“Bethy.”
I gulp. I wish he wouldn’t call me that. “H-hi,” I stammer.
His eyes skate over the two coffees, the couch, and he gestures jerkily. “Do you want to sit?”
What I want is to run away and hide until he graduates in May. But I sit instead, because I am not a coward—not anymore. Brian hands me the coffee he obviously ordered for me. There’s milk and artificial sweetener on the table.
“Didn’t remember how you take it,” he murmurs.
“Um, milk and sugar.” As Brian gets up to replace the sweeteners with real, diabetes-inducing, pure cane white sugar, I think idly to myself that David always remembers exactly how I take my coffee.
Brian lets a few minutes pass while I fix my coffee and take a few sips. He quietly sips his own, watching me cautiously as if I might run at any moment.
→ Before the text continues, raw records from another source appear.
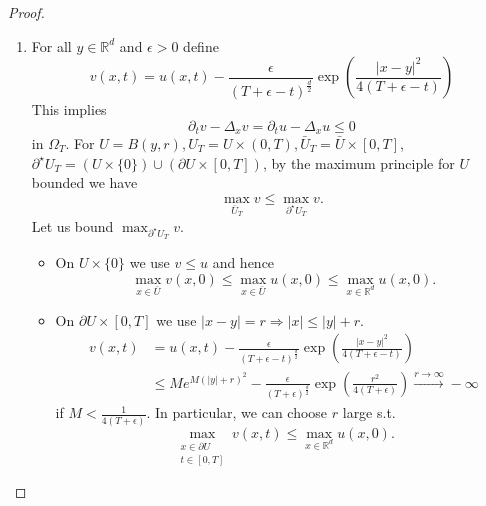 \documentclass{report}
\theoremstyle{tommy}
\begin{document}
  \begin{proof}\
    \begin{enumerate}[label=Step \arabic*:]
      \item For all \(y \in \mathbb{R}^d\) and \(\epsilon > 0\) define 
      \[v(x,t) = u(x,t) - \frac{\epsilon}{(T+\epsilon-t)^{\frac{d}{2}}} \exp \left(\frac{|x-y|^2}{4(T+\epsilon-t)}\right)\]
      This implies 
      \[\partial_t v - \Delta_x v = \partial_t u - \Delta_x u \le 0\] in \(\Omega_T\). For \(U = B(y,r), U_T = U \times (0,T), \bar U_T = \bar U \times [0,T]\), \(
        \partial^\star U_T = (U \times \{0\}) \cup (\partial U \times [0,T])\), by the maximum principle for \(U\) bounded we have 
        \[\max_{\bar U_T} v \le \max_{\partial^\star U_T} v.\]
        Let us bound \(\max_{\partial^\star U_T} v\).
        \begin{itemize}
          \item On \(U \times \{0\}\) we use \(v \le u\) and hence 
          \[\max_{x \in \bar U} v(x,0) \le \max_{x \in \bar U} u(x,0) \le \max_{x \in \mathbb{R}^d} u(x,0).\]
          \item On \(\partial U \times [0,T]\) we use \(|x-y|=r \Rightarrow |x| \le |y| + r\).
          \begin{align*}
            v(x,t) &= u(x,t) - \frac{\epsilon}{(T+\epsilon-t)^{\frac{d}{2}}} \exp \left(\frac{|x-y|^2}{4(T+\epsilon-t)}\right) \\
            &\le Me^{M(|y|+r)^2}-\frac{\epsilon}{(T+\epsilon)^{\frac{d}{2}}} \exp \left(\frac{r^2}{4(T+\epsilon)}\right) \xrightarrow{r \to \infty} - \infty
          \end{align*}
          if  \(M < \frac{1}{4(T+\epsilon)}\). In particular, we can choose \(r\) large s.t.
          \[\max_{\substack{x \in \partial U\\t \in [0,T]}} v(x,t) \le \max_{x \in \mathbb{R}^d} u(x,0).\]
        \end{itemize}


\end{enumerate}
\end{proof}
\end{document}
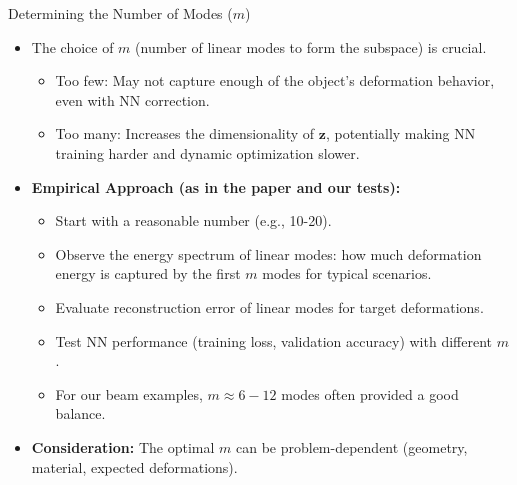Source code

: \documentclass{beamer}
\begin{document}
\begin{frame}{Determining the Number of Modes (\(m\))}
    \begin{itemize}
        \item The choice of \(m\) (number of linear modes to form the subspace) is crucial.
        \begin{itemize}
            \item Too few: May not capture enough of the object's deformation behavior, even with NN correction.
            \item Too many: Increases the dimensionality of \(\bm{z}\), potentially making NN training harder and dynamic optimization slower.
        \end{itemize}
        \item \textbf{Empirical Approach (as in the paper and our tests):}
        \begin{itemize}
            \item Start with a reasonable number (e.g., 10-20).
            \item Observe the energy spectrum of linear modes: how much deformation energy is captured by the first \(m\) modes for typical scenarios.
            \item Evaluate reconstruction error of linear modes for target deformations.
            \item Test NN performance (training loss, validation accuracy) with different \(m\).
            \item For our beam examples, \(m \approx 6-12\) modes often provided a good balance.
        \end{itemize}
        \item \textbf{Consideration:} The optimal \(m\) can be problem-dependent (geometry, material, expected deformations).
    \end{itemize}
\end{frame}
\end{document}
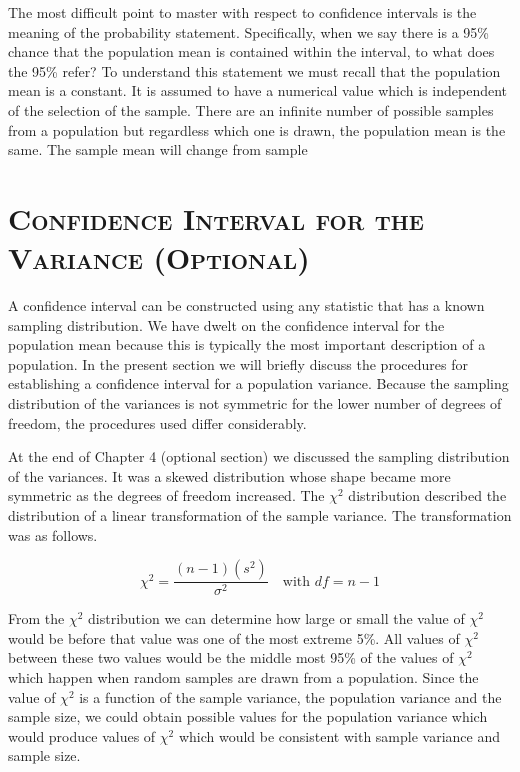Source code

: \documentclass[12pt]{article}
\begin{document}
The most difficult point to master with respect to confidence intervals is the
meaning of the probability statement. Specifically, when we say there is a 95\% chance that
the population mean is contained within the interval, to what does the 95\% refer? To
understand this statement we must recall that the population mean is a constant. It is
assumed to have a numerical value which is independent of the selection of the sample.
There are an infinite number of possible samples from a population but regardless which
one is drawn, the population mean is the same. The sample mean will change from sample

\newpage


\section*{\textsc{Confidence Interval for the Variance (Optional)}}

A confidence interval can be constructed using any statistic that has a known sampling distribution. We have dwelt on the confidence interval for the population mean because this is typically the most important description of a population. In the present section we will briefly discuss the procedures for establishing a confidence interval for a population variance. Because the sampling distribution of the variances is not symmetric for the lower number of degrees of freedom, the procedures used differ considerably.

At the end of Chapter 4 (optional section) we discussed the sampling distribution of the variances. It was a skewed distribution whose shape became more symmetric as the degrees of freedom increased. The $\chi^2$ distribution described the distribution of a linear transformation of the sample variance. The transformation was as follows.

\[
\chi^2 = \frac{(n-1)(s^2)}{\sigma^2} \quad \text{with } df = n - 1
\]

From the $\chi^2$ distribution we can determine how large or small the value of $\chi^2$ would be before that value was one of the most extreme 5\%. All values of $\chi^2$ between these two values would be the middle most 95\% of the values of $\chi^2$ which happen when random samples are drawn from a population. Since the value of $\chi^2$ is a function of the sample variance, the population variance and the sample size, we could obtain possible values for the population variance which would produce values of $\chi^2$ which would be consistent with sample variance and sample size.
\end{document}
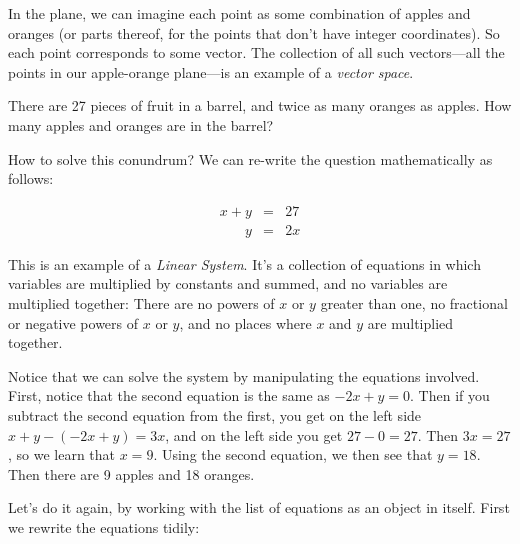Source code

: \vspace{2mm}
\begin{center}
\end{center}
In the plane, we can imagine each point as some combination of apples and oranges (or parts thereof, for the points that don't have integer coordinates).  So each point corresponds to some vector.  The collection of all such vectors---all the points in our apple-orange plane---is an example of a \emph{vector space}.

\begin{example}  There are 27 pieces of fruit in a barrel, and twice as many oranges as apples.  How many apples and oranges are in the barrel?

How to solve this conundrum?  We can re-write the question mathematically as follows:

\begin{eqnarray*}
	x+y & = & 27 \\
	\phantom{x+}y & = & 2x
\end{eqnarray*}
\end{example}

This is an example of a \emph{Linear System}.  It's a collection of equations in which variables are multiplied by constants and summed, and no variables are multiplied together:  There are no powers of $x$ or $y$ greater than one, no fractional or negative powers of $x$ or $y$, and no places where $x$ and $y$ are multiplied together.

Notice that we can solve the system by manipulating the equations involved.  First, notice that the second equation is the same as $-2x+y=0$.  Then if you subtract the second equation from the first, you get on the left side $x+y - (-2x+y) = 3x$, and on the left side you get $27-0=27$.  Then $3x=27$, so we learn that $x=9$.  Using the second equation, we then see that $y=18$.  Then there are 9 apples and 18 oranges.

Let's do it again, by working with the list of equations as an object in itself.  First we rewrite the equations tidily:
And I might.
“You look really pretty, Bethy,” he murmurs.
I look down at my faded boyfriend jeans and loose white T-shirt, a navy blue scarf covering any cleavage that might have shown.
“Thanks,” I say back. “Look—”
“Look—” he says at the exact same time.
We both laugh nervously, and each gesture for the other to go first. “You asked to meet me,” I remind him.
Brian nods. He’s about to begin again, but I cut him off.
“But look, Bri. Brian. I’m not interested in rehashing the past. You’re here now, for better or worse, and I get that we’re going to run into each other. I’m sorry I didn’t respond to you when you showed up at the bar. And the party. I was just kind of in shock, you know? I didn’t know you were here, and then I—I just wasn’t expecting to see you, I guess. But the past is the past, and I don’t have hard feelings, okay?”
Brian stares at me. I guess he’s not used to so many words falling from my mouth so quickly. But he doesn’t know me anymore.
“Well that makes things kinda difficult for me, to be honest.”
I frown at him.
His eyes widen. “No. I didn’t mean…Not that you don’t have hard feelings; that’s a big relief, actually. But I did kinda want to talk about the past.”
I swallow audibly. “I don’t see what good that’ll do,” I admit. “It’s over.”
“But what if it isn’t?”
What?
Brian sighs. “Okay, I don’t want to upset you. That’s not why I’m here. I just want to tell you that I’m sorry. I’m really so fucking sorry, Bethy.” His voice cracks.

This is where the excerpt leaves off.